** Opening DATA block **

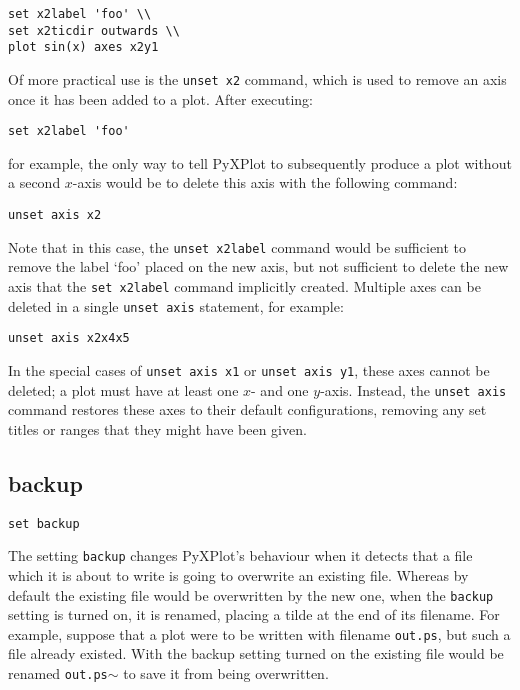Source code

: \begin{verbatim}
set x2label 'foo' \\
set x2ticdir outwards \\
plot sin(x) axes x2y1
\end{verbatim}

Of more practical use is the {\tt unset x2} command, which is used to remove an
axis once it has been added to a plot. After executing:

\begin{verbatim}
set x2label 'foo'
\end{verbatim}

\noindent for example, the only way to tell PyXPlot to subsequently produce a plot
without a second $x$-axis would be to delete this axis with the following
command:

\begin{verbatim}
unset axis x2
\end{verbatim}

Note that in this case, the {\tt unset x2label} command would be sufficient to
remove the label `foo' placed on the new axis, but not sufficient to delete the
new axis that the {\tt set x2label} command implicitly created. Multiple axes
can be deleted in a single {\tt unset axis} statement, for example:

\begin{verbatim}
unset axis x2x4x5
\end{verbatim}

In the special cases of {\tt unset axis x1} or {\tt unset axis y1}, these axes
cannot be deleted; a plot must have at least one $x$- and one $y$-axis. Instead,
the {\tt unset axis} command restores these axes to their default
configurations, removing any set titles or ranges that they might have been
given.

\subsection{backup}

\begin{verbatim}
set backup
\end{verbatim}

The setting {\tt backup} changes PyXPlot's behaviour when it detects that a file
which it is about to write is going to overwrite an existing file. Whereas by
default the existing file would be overwritten by the new one, when the
{\tt backup} setting is turned on, it is renamed, placing a tilde at the end of
its filename. For example, suppose that a plot were to be written with filename
{\tt out.ps}, but such a file already existed.  With the backup setting turned on
the existing file would be renamed {\tt out.ps$\sim$} to save it from being overwritten.

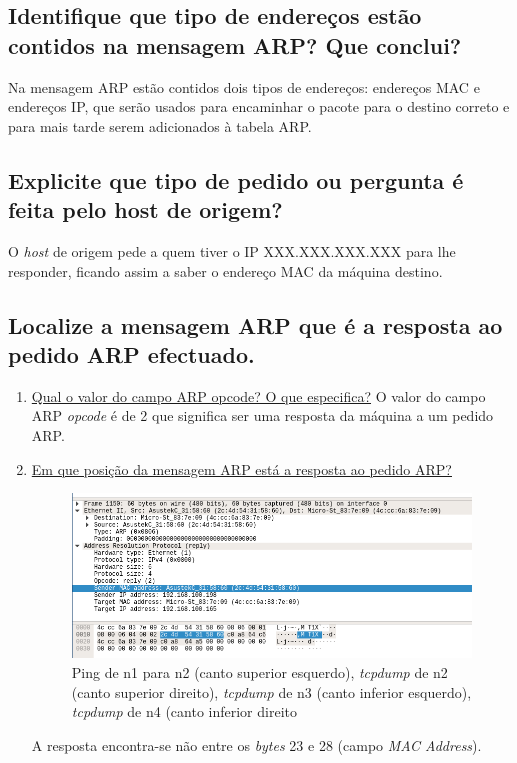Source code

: \documentclass[a4paper]{article}
\begin{document}
\subsection{Identifique  que  tipo  de  endereços  estão  contidos  na  mensagem  ARP? Que conclui?}
Na mensagem ARP estão contidos dois tipos de endereços: endereços MAC e endereços IP, que serão usados para encaminhar o pacote para o destino correto e para mais tarde serem adicionados à tabela ARP.


\subsection{Explicite que tipo de pedido ou pergunta é feita pelo host de origem?}
O \textit{host} de origem pede a quem tiver o IP XXX.XXX.XXX.XXX para lhe responder, ficando assim a saber o  endereço MAC da máquina destino.


\subsection{Localize a mensagem ARP que é a resposta ao pedido ARP efectuado.}

\begin{enumerate}
    \item \underline{Qual o valor do campo ARP opcode? O que especifica?}\newline\newline
    O valor do campo ARP \textit{opcode} é de 2 que significa ser uma resposta da máquina a um pedido ARP.\newline
    \item \underline{Em que posição da mensagem ARP está a resposta ao pedido ARP?}\newline\newline
    \begin{figure}[H]
    \centering
    \includegraphics[scale=0.40]{pics/p15-1.png}
    \caption{Ping de n1 para n2 (canto superior esquerdo), \textit{tcpdump} de n2 (canto superior direito), \textit{tcpdump} de n3 (canto inferior esquerdo), \textit{tcpdump} de n4 (canto inferior direito}
    \end{figure}
    A resposta encontra-se não entre os \textit{bytes} 23 e 28 (campo \textit{MAC Address}).
\end{enumerate}
\end{document}
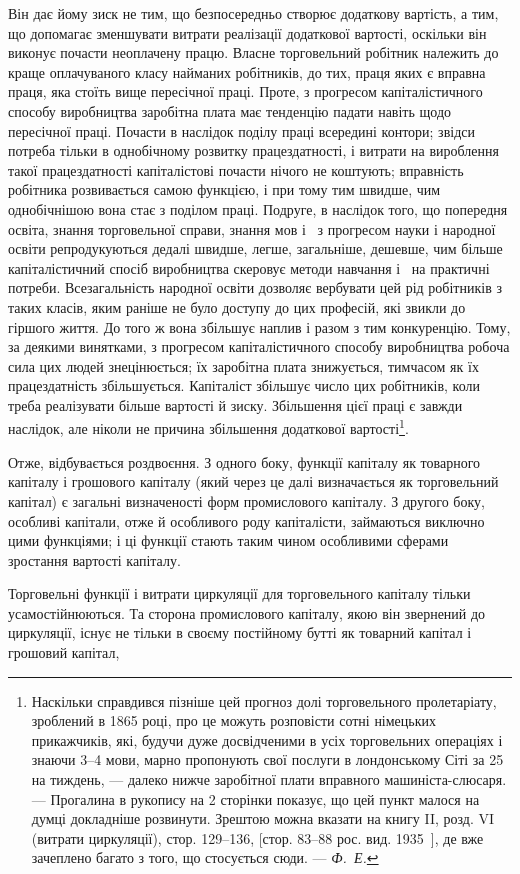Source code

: \parcont{}  %
Він дає йому зиск не тим, що безпосередньо створює додаткову
вартість, а тим, що допомагає зменшувати витрати реалізації додаткової
вартості, оскільки він виконує почасти неоплачену працю.
Власне торговельний робітник належить до краще оплачуваного
класу найманих робітників, до тих, праця яких є вправна праця,
яка стоїть вище пересічної праці. Проте, з прогресом капіталістичного
способу виробництва заробітна плата має тенденцію
падати навіть щодо пересічної праці. Почасти в наслідок поділу
праці всередині контори; звідси потреба тільки в однобічному
розвитку працездатності, і витрати на вироблення такої працездатності
капіталістові почасти нічого не коштують; вправність
робітника розвивається самою функцією, і при тому тим швидше,
чим однобічнішою вона стає з поділом праці. Подруге, в наслідок
того, що попередня освіта, знання торговельної справи,
знання мов і~ з прогресом науки і народної освіти репродукуються
дедалі швидше, легше, загальніше, дешевше, чим
більше капіталістичний спосіб виробництва скеровує методи
навчання і~ на практичні потреби. Всезагальність народної
освіти дозволяє вербувати цей рід робітників з таких класів,
яким раніше не було доступу до цих професій, які звикли до
гіршого життя. До того ж вона збільшує наплив і разом з тим
конкуренцію. Тому, за деякими винятками, з прогресом капіталістичного
способу виробництва робоча сила цих людей знецінюється;
їх заробітна плата знижується, тимчасом як їх
працездатність збільшується. Капіталіст збільшує число цих
робітників, коли треба реалізувати більше вартості й зиску.
Збільшення цієї праці є завжди наслідок, але ніколи не причина
збільшення додаткової вартості\footnote{
Наскільки справдився пізніше цей прогноз долі торговельного пролетаріату,
зроблений в 1865 році, про це можуть розповісти сотні німецьких
прикажчиків, які, будучи дуже досвідченими в усіх торговельних операціях
і знаючи 3--4 мови, марно пропонують свої послуги в лондонському Сіті за
25 на тиждень, — далеко нижче заробітної плати вправного машиніста-слюсаря. — Прогалина в
рукопису на 2 сторінки показує, що цей пункт
малося на думці докладніше розвинути. Зрештою можна вказати на книгу II,
розд. VI (витрати циркуляції), стор. 129--136, [стор. 83--88 рос. вид. 1935~],
де вже зачеплено багато з того, що стосується сюди. — \emph{Ф.~Е.}
}.

Отже, відбувається роздвоєння. З одного боку, функції капіталу
як товарного капіталу і грошового капіталу (який через
це далі визначається як торговельний капітал) є загальні визначеності
форм промислового капіталу. З другого боку, особливі
капітали, отже й особливого роду капіталісти, займаються виключно
цими функціями; і ці функції стають таким чином особливими
сферами зростання вартості капіталу.

Торговельні функції і витрати циркуляції для торговельного
капіталу тільки усамостійнюються. Та сторона промислового капіталу,
якою він звернений до циркуляції, існує не тільки в своєму
постійному бутті як товарний капітал і грошовий капітал,
\parbreak{}  %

** Closing DATA block **

* **WHAT YOU WILL DO**
Above are the records; from them, give again exactly the lines from the one containing "способу виробництва заробітна" to the one containing "робітника розвивається самою", both lines included, and nothing more.

* **ANSWER BELOW**
способу виробництва заробітна плата має тенденцію
падати навіть щодо пересічної праці. Почасти в наслідок поділу
праці всередині контори; звідси потреба тільки в однобічному
розвитку працездатності, і витрати на вироблення такої працездатності
капіталістові почасти нічого не коштують; вправність
робітника розвивається самою функцією, і при тому тим швидше,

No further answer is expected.